Stored data entries:
»»
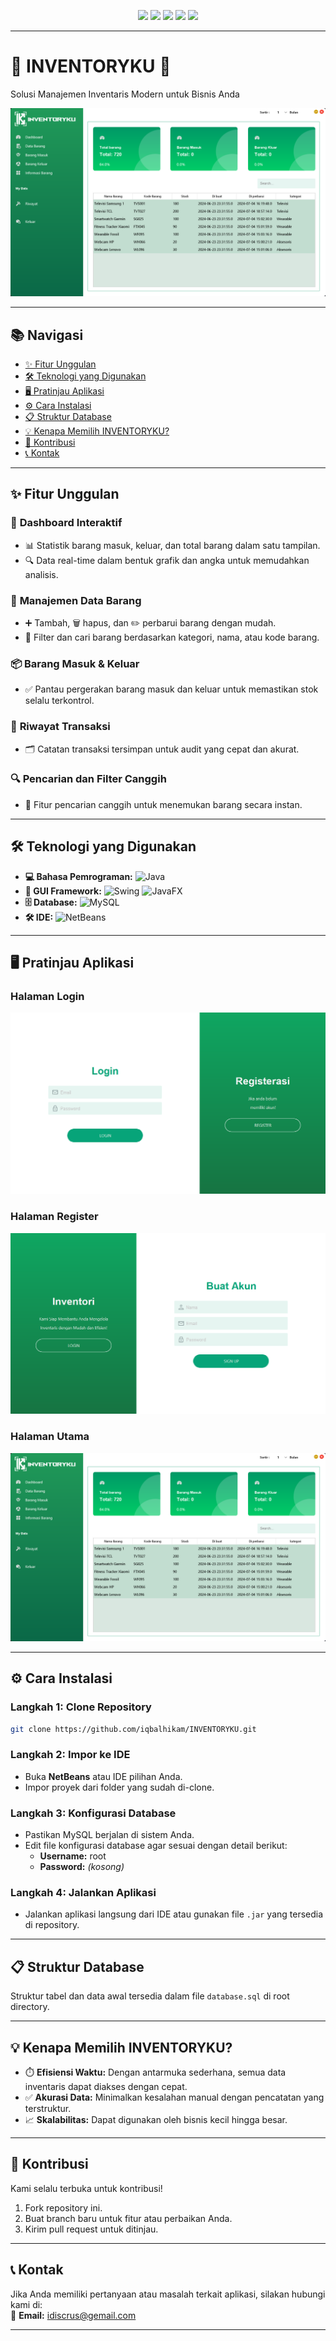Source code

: <p align="center">
  <img src="https://img.shields.io/badge/Java-ED8B00?style=for-the-badge&logo=java&logoColor=white" />
  <img src="https://img.shields.io/badge/Swing-GUI-blue?style=for-the-badge" />
  <img src="https://img.shields.io/badge/JavaFX-8a8a8a?style=for-the-badge" />
  <img src="https://img.shields.io/badge/MySQL-4479A1?style=for-the-badge&logo=mysql&logoColor=white" />
  <img src="https://img.shields.io/badge/NetBeans-1B6AC6?style=for-the-badge&logo=apache-netbeans-ide&logoColor=white" />
</p>

---

# 🌟 **INVENTORYKU** 🌟  
Solusi Manajemen Inventaris Modern untuk Bisnis Anda  

![Logo](Screenshot.png)  

---

## 📚 **Navigasi**  
- [✨ Fitur Unggulan](#-fitur-unggulan)  
- [🛠️ Teknologi yang Digunakan](#️-teknologi-yang-digunakan)  
- [🖥️ Pratinjau Aplikasi](#️-pratinjau-aplikasi)  
- [⚙️ Cara Instalasi](#-cara-instalasi)  
- [📋 Struktur Database](#-struktur-database)  
- [💡 Kenapa Memilih INVENTORYKU?](#-kenapa-memilih-inventoryku)  
- [🤝 Kontribusi](#-kontribusi)  
- [📞 Kontak](#-kontak)  

---

## ✨ **Fitur Unggulan**  
### 🚀 **Dashboard Interaktif**  
- 📊 Statistik barang masuk, keluar, dan total barang dalam satu tampilan.  
- 🔍 Data real-time dalam bentuk grafik dan angka untuk memudahkan analisis.

### 🛒 **Manajemen Data Barang**  
- ➕ Tambah, 🗑️ hapus, dan ✏️ perbarui barang dengan mudah.  
- 🔎 Filter dan cari barang berdasarkan kategori, nama, atau kode barang.  

### 📦 **Barang Masuk & Keluar**  
- ✅ Pantau pergerakan barang masuk dan keluar untuk memastikan stok selalu terkontrol.  

### 📜 **Riwayat Transaksi**  
- 🗂️ Catatan transaksi tersimpan untuk audit yang cepat dan akurat.

### 🔍 **Pencarian dan Filter Canggih**  
- 🔧 Fitur pencarian canggih untuk menemukan barang secara instan.  

---

## 🛠️ **Teknologi yang Digunakan**  
- **💻 Bahasa Pemrograman:** ![Java](https://img.shields.io/badge/Java-ED8B00?style=for-the-badge&logo=java&logoColor=white)  
- **🎨 GUI Framework:** ![Swing](https://img.shields.io/badge/Swing-GUI-blue?style=for-the-badge)  ![JavaFX](https://img.shields.io/badge/JavaFX-8a8a8a?style=for-the-badge)  
- **🗄️ Database:** ![MySQL](https://img.shields.io/badge/MySQL-4479A1?style=for-the-badge&logo=mysql&logoColor=white)  
- **🛠️ IDE:** ![NetBeans](https://img.shields.io/badge/NetBeans-1B6AC6?style=for-the-badge&logo=apache-netbeans-ide&logoColor=white)  

---

## 🖥️ **Pratinjau Aplikasi**  

### **Halaman Login**  
![LOGIN](Login.png)  

### **Halaman Register**  
![REGISTER](Register.png)  

### **Halaman Utama**  
![INVENTORYKU](Screenshot.png)  

---

## ⚙ **Cara Instalasi**  
### Langkah 1: Clone Repository  
```bash  
git clone https://github.com/iqbalhikam/INVENTORYKU.git  
```  

### Langkah 2: Impor ke IDE  
- Buka **NetBeans** atau IDE pilihan Anda.  
- Impor proyek dari folder yang sudah di-clone.  

### Langkah 3: Konfigurasi Database  
- Pastikan MySQL berjalan di sistem Anda.  
- Edit file konfigurasi database agar sesuai dengan detail berikut:  
  - **Username:** root  
  - **Password:** *(kosong)*  

### Langkah 4: Jalankan Aplikasi  
- Jalankan aplikasi langsung dari IDE atau gunakan file `.jar` yang tersedia di repository.  

---

## 📋 **Struktur Database**  
Struktur tabel dan data awal tersedia dalam file `database.sql` di root directory.  

---

## 💡 **Kenapa Memilih INVENTORYKU?**  
- ⏱️ **Efisiensi Waktu:** Dengan antarmuka sederhana, semua data inventaris dapat diakses dengan cepat.  
- ✅ **Akurasi Data:** Minimalkan kesalahan manual dengan pencatatan yang terstruktur.  
- 📈 **Skalabilitas:** Dapat digunakan oleh bisnis kecil hingga besar.  

---

## 🤝 **Kontribusi**  
Kami selalu terbuka untuk kontribusi!  
1. Fork repository ini.  
2. Buat branch baru untuk fitur atau perbaikan Anda.  
3. Kirim pull request untuk ditinjau.  

---

## 📞 **Kontak**  
Jika Anda memiliki pertanyaan atau masalah terkait aplikasi, silakan hubungi kami di:  
📧 **Email:** idiscrus@gemail.com  

---

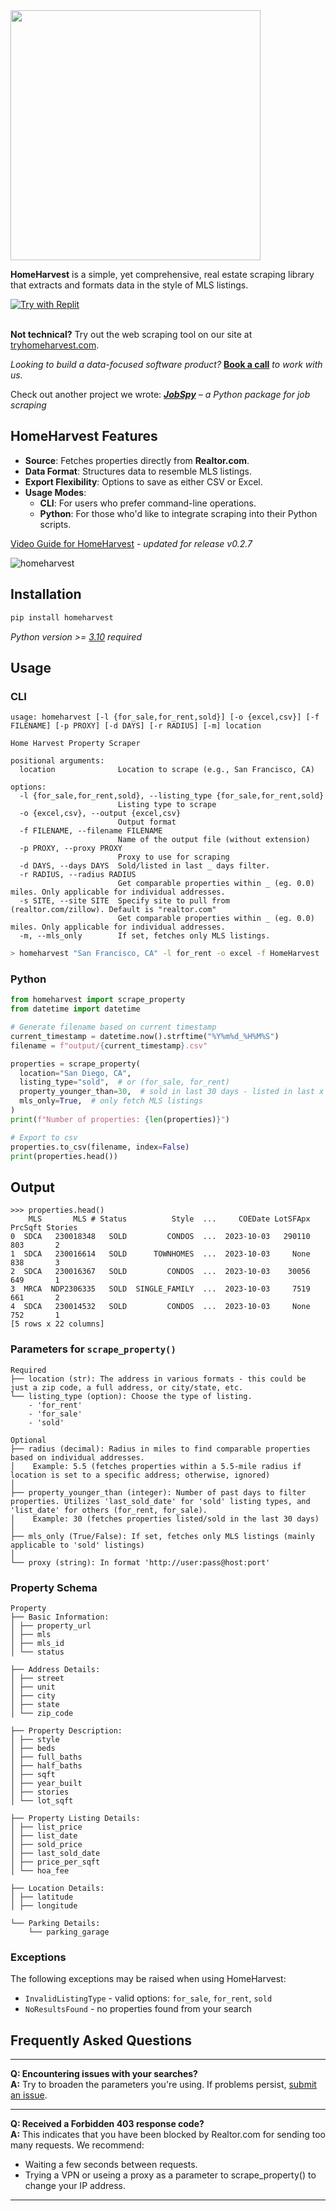 <img src="https://github.com/ZacharyHampton/HomeHarvest/assets/78247585/d1a2bf8b-09f5-4c57-b33a-0ada8a34f12d" width="400">

**HomeHarvest** is a simple, yet comprehensive, real estate scraping library that extracts and formats data in the style of MLS listings.

[![Try with Replit](https://replit.com/badge?caption=Try%20with%20Replit)](https://replit.com/@ZacharyHampton/HomeHarvestDemo)

\
**Not technical?** Try out the web scraping tool on our site at [tryhomeharvest.com](https://tryhomeharvest.com).

*Looking to build a data-focused software product?* **[Book a call](https://calendly.com/zachary-products/15min)** *to work with us.*

Check out another project we wrote: ***[JobSpy](https://github.com/cullenwatson/JobSpy)** – a Python package for job scraping*

## HomeHarvest Features

- **Source**: Fetches properties directly from **Realtor.com**.
- **Data Format**: Structures data to resemble MLS listings.
- **Export Flexibility**: Options to save as either CSV or Excel.
- **Usage Modes**:
  - **CLI**: For users who prefer command-line operations.
  - **Python**: For those who'd like to integrate scraping into their Python scripts.

[Video Guide for HomeHarvest](https://youtu.be/JnV7eR2Ve2o) - _updated for release v0.2.7_

![homeharvest](https://github.com/ZacharyHampton/HomeHarvest/assets/78247585/b3d5d727-e67b-4a9f-85d8-1e65fd18620a)

## Installation

```bash
pip install homeharvest
```
  _Python version >= [3.10](https://www.python.org/downloads/release/python-3100/) required_ 

## Usage

### CLI 

```
usage: homeharvest [-l {for_sale,for_rent,sold}] [-o {excel,csv}] [-f FILENAME] [-p PROXY] [-d DAYS] [-r RADIUS] [-m] location
                                                                                                                             
Home Harvest Property Scraper                                                                                                 
                                                                                                                             
positional arguments:                                                                                                         
  location              Location to scrape (e.g., San Francisco, CA)                                                          
                                                                                                                             
options:                                                                                                                      
  -l {for_sale,for_rent,sold}, --listing_type {for_sale,for_rent,sold}                                                        
                        Listing type to scrape                                                                                
  -o {excel,csv}, --output {excel,csv}                                                                                        
                        Output format                                                                                         
  -f FILENAME, --filename FILENAME                                                                                            
                        Name of the output file (without extension)                                                           
  -p PROXY, --proxy PROXY                                                                                                     
                        Proxy to use for scraping                                                                             
  -d DAYS, --days DAYS  Sold/listed in last _ days filter.                                                                           
  -r RADIUS, --radius RADIUS                                                                                                  
                        Get comparable properties within _ (eg. 0.0) miles. Only applicable for individual addresses.
  -s SITE, --site SITE  Specify site to pull from (realtor.com/zillow). Default is "realtor.com"
                        Get comparable properties within _ (eg. 0.0) miles. Only applicable for individual addresses.        
  -m, --mls_only        If set, fetches only MLS listings.
```
```bash
> homeharvest "San Francisco, CA" -l for_rent -o excel -f HomeHarvest
```

### Python

```py
from homeharvest import scrape_property
from datetime import datetime

# Generate filename based on current timestamp
current_timestamp = datetime.now().strftime("%Y%m%d_%H%M%S")
filename = f"output/{current_timestamp}.csv"

properties = scrape_property(
  location="San Diego, CA",
  listing_type="sold",  # or (for_sale, for_rent)
  property_younger_than=30,  # sold in last 30 days - listed in last x days if (for_sale, for_rent)
  mls_only=True,  # only fetch MLS listings
)
print(f"Number of properties: {len(properties)}")

# Export to csv
properties.to_csv(filename, index=False)
print(properties.head())
```

## Output
```plaintext
>>> properties.head()
    MLS       MLS # Status          Style  ...     COEDate LotSFApx PrcSqft Stories
0  SDCA   230018348   SOLD         CONDOS  ...  2023-10-03   290110     803       2
1  SDCA   230016614   SOLD      TOWNHOMES  ...  2023-10-03     None     838       3
2  SDCA   230016367   SOLD         CONDOS  ...  2023-10-03    30056     649       1
3  MRCA  NDP2306335   SOLD  SINGLE_FAMILY  ...  2023-10-03     7519     661       2
4  SDCA   230014532   SOLD         CONDOS  ...  2023-10-03     None     752       1
[5 rows x 22 columns]
```

### Parameters for `scrape_property()`
```
Required
├── location (str): The address in various formats - this could be just a zip code, a full address, or city/state, etc.
└── listing_type (option): Choose the type of listing.
    - 'for_rent'
    - 'for_sale'
    - 'sold'

Optional
├── radius (decimal): Radius in miles to find comparable properties based on individual addresses.
│    Example: 5.5 (fetches properties within a 5.5-mile radius if location is set to a specific address; otherwise, ignored)
│
├── property_younger_than (integer): Number of past days to filter properties. Utilizes 'last_sold_date' for 'sold' listing types, and 'list_date' for others (for_rent, for_sale).
│    Example: 30 (fetches properties listed/sold in the last 30 days)
│
├── mls_only (True/False): If set, fetches only MLS listings (mainly applicable to 'sold' listings)
│
└── proxy (string): In format 'http://user:pass@host:port'

```
### Property Schema
```plaintext
Property
├── Basic Information:
│ ├── property_url
│ ├── mls
│ ├── mls_id
│ └── status

├── Address Details:
│ ├── street
│ ├── unit
│ ├── city
│ ├── state
│ └── zip_code

├── Property Description:
│ ├── style
│ ├── beds
│ ├── full_baths
│ ├── half_baths
│ ├── sqft
│ ├── year_built
│ ├── stories
│ └── lot_sqft

├── Property Listing Details:
│ ├── list_price
│ ├── list_date
│ ├── sold_price
│ ├── last_sold_date
│ ├── price_per_sqft
│ └── hoa_fee

├── Location Details:
│ ├── latitude
│ ├── longitude

└── Parking Details:
    └── parking_garage
```

### Exceptions
The following exceptions may be raised when using HomeHarvest:

- `InvalidListingType` - valid options: `for_sale`, `for_rent`, `sold`
- `NoResultsFound` - no properties found from your search
  
  
## Frequently Asked Questions
---

**Q: Encountering issues with your searches?**  
**A:** Try to broaden the parameters you're using. If problems persist, [submit an issue](https://github.com/ZacharyHampton/HomeHarvest/issues).

---

**Q: Received a Forbidden 403 response code?**  
**A:** This indicates that you have been blocked by Realtor.com for sending too many requests. We recommend:

- Waiting a few seconds between requests.
- Trying a VPN or useing a proxy as a parameter to scrape_property() to change your IP address.

---

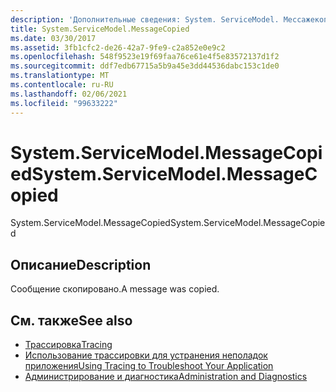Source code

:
 ```yaml
---
description: 'Дополнительные сведения: System. ServiceModel. Мессажекопиед'
title: System.ServiceModel.MessageCopied
ms.date: 03/30/2017
ms.assetid: 3fb1cfc2-de26-42a7-9fe9-c2a852e0e9c2
ms.openlocfilehash: 548f9523e19f69faa76ce61e4f5e83572137d1f2
ms.sourcegitcommit: ddf7edb67715a5b9a45e3dd44536dabc153c1de0
ms.translationtype: MT
ms.contentlocale: ru-RU
ms.lasthandoff: 02/06/2021
ms.locfileid: "99633222"
---
```

# <a name="systemservicemodelmessagecopied"></a><span data-ttu-id="2095d-103">System.ServiceModel.MessageCopied</span><span class="sxs-lookup"><span data-stu-id="2095d-103">System.ServiceModel.MessageCopied</span></span>

<span data-ttu-id="2095d-104">System.ServiceModel.MessageCopied</span><span class="sxs-lookup"><span data-stu-id="2095d-104">System.ServiceModel.MessageCopied</span></span>  
  
## <a name="description"></a><span data-ttu-id="2095d-105">Описание</span><span class="sxs-lookup"><span data-stu-id="2095d-105">Description</span></span>  

 <span data-ttu-id="2095d-106">Сообщение скопировано.</span><span class="sxs-lookup"><span data-stu-id="2095d-106">A message was copied.</span></span>  
  
## <a name="see-also"></a><span data-ttu-id="2095d-107">См. также</span><span class="sxs-lookup"><span data-stu-id="2095d-107">See also</span></span>

- [<span data-ttu-id="2095d-108">Трассировка</span><span class="sxs-lookup"><span data-stu-id="2095d-108">Tracing</span></span>](index.md)
- [<span data-ttu-id="2095d-109">Использование трассировки для устранения неполадок приложения</span><span class="sxs-lookup"><span data-stu-id="2095d-109">Using Tracing to Troubleshoot Your Application</span></span>](using-tracing-to-troubleshoot-your-application.md)
- [<span data-ttu-id="2095d-110">Администрирование и диагностика</span><span class="sxs-lookup"><span data-stu-id="2095d-110">Administration and Diagnostics</span></span>](../index.md)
««
Exercise description :: Could you reproduce exactly the lines of the entries above, from the one with "- 🔍 Data real-time" through the one with "- **🗄️ Database:**", and nothing else?

Output of the exercise ::
- 🔍 Data real-time dalam bentuk grafik dan angka untuk memudahkan analisis.

### 🛒 **Manajemen Data Barang**  
- ➕ Tambah, 🗑️ hapus, dan ✏️ perbarui barang dengan mudah.  
- 🔎 Filter dan cari barang berdasarkan kategori, nama, atau kode barang.  

### 📦 **Barang Masuk & Keluar**  
- ✅ Pantau pergerakan barang masuk dan keluar untuk memastikan stok selalu terkontrol.  

### 📜 **Riwayat Transaksi**  
- 🗂️ Catatan transaksi tersimpan untuk audit yang cepat dan akurat.

### 🔍 **Pencarian dan Filter Canggih**  
- 🔧 Fitur pencarian canggih untuk menemukan barang secara instan.  

---

## 🛠️ **Teknologi yang Digunakan**  
- **💻 Bahasa Pemrograman:** ![Java](https://img.shields.io/badge/Java-ED8B00?style=for-the-badge&logo=java&logoColor=white)  
- **🎨 GUI Framework:** ![Swing](https://img.shields.io/badge/Swing-GUI-blue?style=for-the-badge)  ![JavaFX](https://img.shields.io/badge/JavaFX-8a8a8a?style=for-the-badge)  
- **🗄️ Database:** ![MySQL](https://img.shields.io/badge/MySQL-4479A1?style=for-the-badge&logo=mysql&logoColor=white)  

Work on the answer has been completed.